Concept Space

Jump to navigation Jump to search

A Concept Space is a Finite Weighted Undirected Graph whose Graph Nodes represent Concepts and whose Weighted Graph Edges represent Cooccurrences in some Domain.



    • Concept Space: Graph of terms occurring within objects linked to each other by the frequency with which they occur together.
  • (Chen et al., 2009) ⇒ Bo Chen, Wai Lam, Ivor Tsang, and Tak-Lam Wong. (2009). “Extracting Discrimininative Concepts for Domain Adaptation in Text Mining.” In: Proceedings of ACM SIGKDD Conference (KDD-2009). doi:10.1145/1557019.1557045
    • One common predictive modeling challenge occurs in text mining problems is … However, when the distribution in the source domain and the target domain are not identical but related, there may exist a shared concept space to preserve the relation. Consequently a good feature representation can encode this concept space and minimize the distribution gap.
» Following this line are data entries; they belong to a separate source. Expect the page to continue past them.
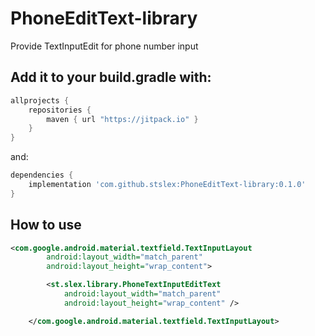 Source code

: # PhoneEditText-library

Provide TextInputEdit for phone number input

## Add it to your build.gradle with:

```gradle
allprojects {
    repositories {
        maven { url "https://jitpack.io" }
    }
}
```
and:

```gradle
dependencies {
    implementation 'com.github.stslex:PhoneEditText-library:0.1.0'
}
```

## How to use

```xml
<com.google.android.material.textfield.TextInputLayout
        android:layout_width="match_parent"
        android:layout_height="wrap_content">

        <st.slex.library.PhoneTextInputEditText
            android:layout_width="match_parent"
            android:layout_height="wrap_content" />

    </com.google.android.material.textfield.TextInputLayout>
```
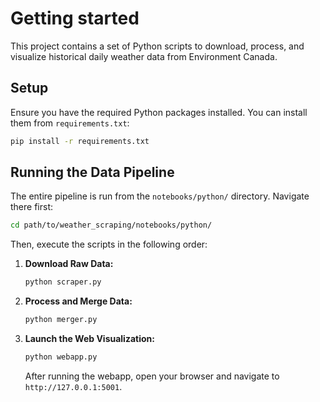 Getting started
===============

This project contains a set of Python scripts to download, process, and visualize historical daily weather data from Environment Canada.

## Setup

Ensure you have the required Python packages installed. You can install them from `requirements.txt`:
```bash
pip install -r requirements.txt
```

## Running the Data Pipeline

The entire pipeline is run from the `notebooks/python/` directory. Navigate there first:
```bash
cd path/to/weather_scraping/notebooks/python/
```

Then, execute the scripts in the following order:

1.  **Download Raw Data:**
    ```bash
    python scraper.py
    ```

2.  **Process and Merge Data:**
    ```bash
    python merger.py
    ```

3.  **Launch the Web Visualization:**
    ```bash
    python webapp.py
    ```
    After running the webapp, open your browser and navigate to `http://127.0.0.1:5001`.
To formalize this intuition, we propose a domain adaptation method that parameterizes this concept space by linear transformation … We propose a domain adaptation method to extract the low-rank concept space shared by the source domain and the target domain, which can ensure both the predictive power and adaptive power are maximized.
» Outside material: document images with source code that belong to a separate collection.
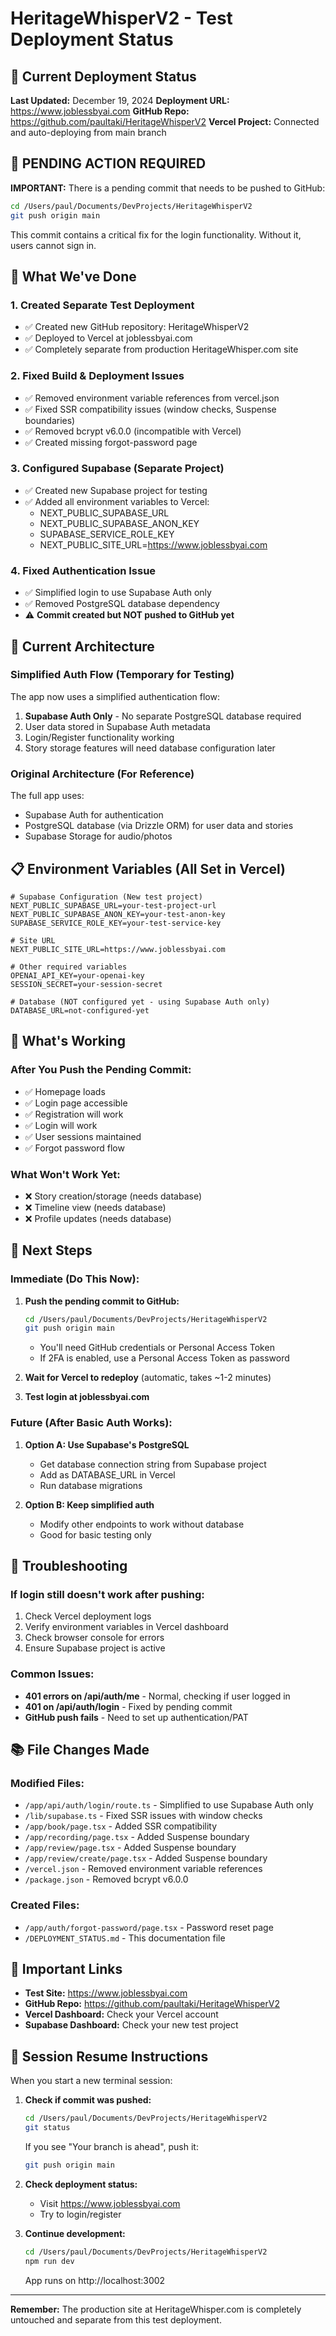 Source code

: # HeritageWhisperV2 - Test Deployment Status

## 🚀 Current Deployment Status
**Last Updated:** December 19, 2024
**Deployment URL:** https://www.joblessbyai.com
**GitHub Repo:** https://github.com/paultaki/HeritageWhisperV2
**Vercel Project:** Connected and auto-deploying from main branch

## 🔴 PENDING ACTION REQUIRED
**IMPORTANT:** There is a pending commit that needs to be pushed to GitHub:
```bash
cd /Users/paul/Documents/DevProjects/HeritageWhisperV2
git push origin main
```

This commit contains a critical fix for the login functionality. Without it, users cannot sign in.

## 📝 What We've Done

### 1. Created Separate Test Deployment
- ✅ Created new GitHub repository: HeritageWhisperV2
- ✅ Deployed to Vercel at joblessbyai.com
- ✅ Completely separate from production HeritageWhisper.com site

### 2. Fixed Build & Deployment Issues
- ✅ Removed environment variable references from vercel.json
- ✅ Fixed SSR compatibility issues (window checks, Suspense boundaries)
- ✅ Removed bcrypt v6.0.0 (incompatible with Vercel)
- ✅ Created missing forgot-password page

### 3. Configured Supabase (Separate Project)
- ✅ Created new Supabase project for testing
- ✅ Added all environment variables to Vercel:
  - NEXT_PUBLIC_SUPABASE_URL
  - NEXT_PUBLIC_SUPABASE_ANON_KEY
  - SUPABASE_SERVICE_ROLE_KEY
  - NEXT_PUBLIC_SITE_URL=https://www.joblessbyai.com

### 4. Fixed Authentication Issue
- ✅ Simplified login to use Supabase Auth only
- ✅ Removed PostgreSQL database dependency
- ⚠️ **Commit created but NOT pushed to GitHub yet**

## 🔧 Current Architecture

### Simplified Auth Flow (Temporary for Testing)
The app now uses a simplified authentication flow:
1. **Supabase Auth Only** - No separate PostgreSQL database required
2. User data stored in Supabase Auth metadata
3. Login/Register functionality working
4. Story storage features will need database configuration later

### Original Architecture (For Reference)
The full app uses:
- Supabase Auth for authentication
- PostgreSQL database (via Drizzle ORM) for user data and stories
- Supabase Storage for audio/photos

## 📋 Environment Variables (All Set in Vercel)

```env
# Supabase Configuration (New test project)
NEXT_PUBLIC_SUPABASE_URL=your-test-project-url
NEXT_PUBLIC_SUPABASE_ANON_KEY=your-test-anon-key
SUPABASE_SERVICE_ROLE_KEY=your-test-service-key

# Site URL
NEXT_PUBLIC_SITE_URL=https://www.joblessbyai.com

# Other required variables
OPENAI_API_KEY=your-openai-key
SESSION_SECRET=your-session-secret

# Database (NOT configured yet - using Supabase Auth only)
DATABASE_URL=not-configured-yet
```

## 🚦 What's Working

### After You Push the Pending Commit:
- ✅ Homepage loads
- ✅ Login page accessible
- ✅ Registration will work
- ✅ Login will work
- ✅ User sessions maintained
- ✅ Forgot password flow

### What Won't Work Yet:
- ❌ Story creation/storage (needs database)
- ❌ Timeline view (needs database)
- ❌ Profile updates (needs database)

## 🔄 Next Steps

### Immediate (Do This Now):
1. **Push the pending commit to GitHub:**
   ```bash
   cd /Users/paul/Documents/DevProjects/HeritageWhisperV2
   git push origin main
   ```
   - You'll need GitHub credentials or Personal Access Token
   - If 2FA is enabled, use a Personal Access Token as password

2. **Wait for Vercel to redeploy** (automatic, takes ~1-2 minutes)

3. **Test login at joblessbyai.com**

### Future (After Basic Auth Works):
1. **Option A: Use Supabase's PostgreSQL**
   - Get database connection string from Supabase project
   - Add as DATABASE_URL in Vercel
   - Run database migrations

2. **Option B: Keep simplified auth**
   - Modify other endpoints to work without database
   - Good for basic testing only

## 🐛 Troubleshooting

### If login still doesn't work after pushing:
1. Check Vercel deployment logs
2. Verify environment variables in Vercel dashboard
3. Check browser console for errors
4. Ensure Supabase project is active

### Common Issues:
- **401 errors on /api/auth/me** - Normal, checking if user logged in
- **401 on /api/auth/login** - Fixed by pending commit
- **GitHub push fails** - Need to set up authentication/PAT

## 📚 File Changes Made

### Modified Files:
- `/app/api/auth/login/route.ts` - Simplified to use Supabase Auth only
- `/lib/supabase.ts` - Fixed SSR issues with window checks
- `/app/book/page.tsx` - Added SSR compatibility
- `/app/recording/page.tsx` - Added Suspense boundary
- `/app/review/page.tsx` - Added Suspense boundary
- `/app/review/create/page.tsx` - Added Suspense boundary
- `/vercel.json` - Removed environment variable references
- `/package.json` - Removed bcrypt v6.0.0

### Created Files:
- `/app/auth/forgot-password/page.tsx` - Password reset page
- `/DEPLOYMENT_STATUS.md` - This documentation file

## 🔗 Important Links

- **Test Site:** https://www.joblessbyai.com
- **GitHub Repo:** https://github.com/paultaki/HeritageWhisperV2
- **Vercel Dashboard:** Check your Vercel account
- **Supabase Dashboard:** Check your new test project

## 📝 Session Resume Instructions

When you start a new terminal session:

1. **Check if commit was pushed:**
   ```bash
   cd /Users/paul/Documents/DevProjects/HeritageWhisperV2
   git status
   ```
   If you see "Your branch is ahead", push it:
   ```bash
   git push origin main
   ```

2. **Check deployment status:**
   - Visit https://www.joblessbyai.com
   - Try to login/register

3. **Continue development:**
   ```bash
   cd /Users/paul/Documents/DevProjects/HeritageWhisperV2
   npm run dev
   ```
   App runs on http://localhost:3002

---

**Remember:** The production site at HeritageWhisper.com is completely untouched and separate from this test deployment.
  • (Chen et al., 2003) ⇒ Hsinchun Chen, Daniel Zeng, Homa Atabakhsh, Wojciech Wyzga, and Jenny Schroeder. (2003). “COPLINK: managing law enforcement data and knowledge.” In: Communications of the ACM, 46(1). doi:10.1145/602421.602441
    • Much of crime analysis is concerned with creating associations or linkages among various aspects of a crime. COPLINK Detect uses a technique called Concept Space [3] to identify such associations from existing crime data automatically. In general, a concept space is a network of terms and weighted associations that represent the concepts and their associations within an underlying information space. COPLINK Detect uses statistical techniques such as co-occurrence analysis and clustering functions to weight relationships between all possible pairs of concepts. No hand-coded domain knowledge is necessary for COPLINK Detect to perform the Concept Space analysis.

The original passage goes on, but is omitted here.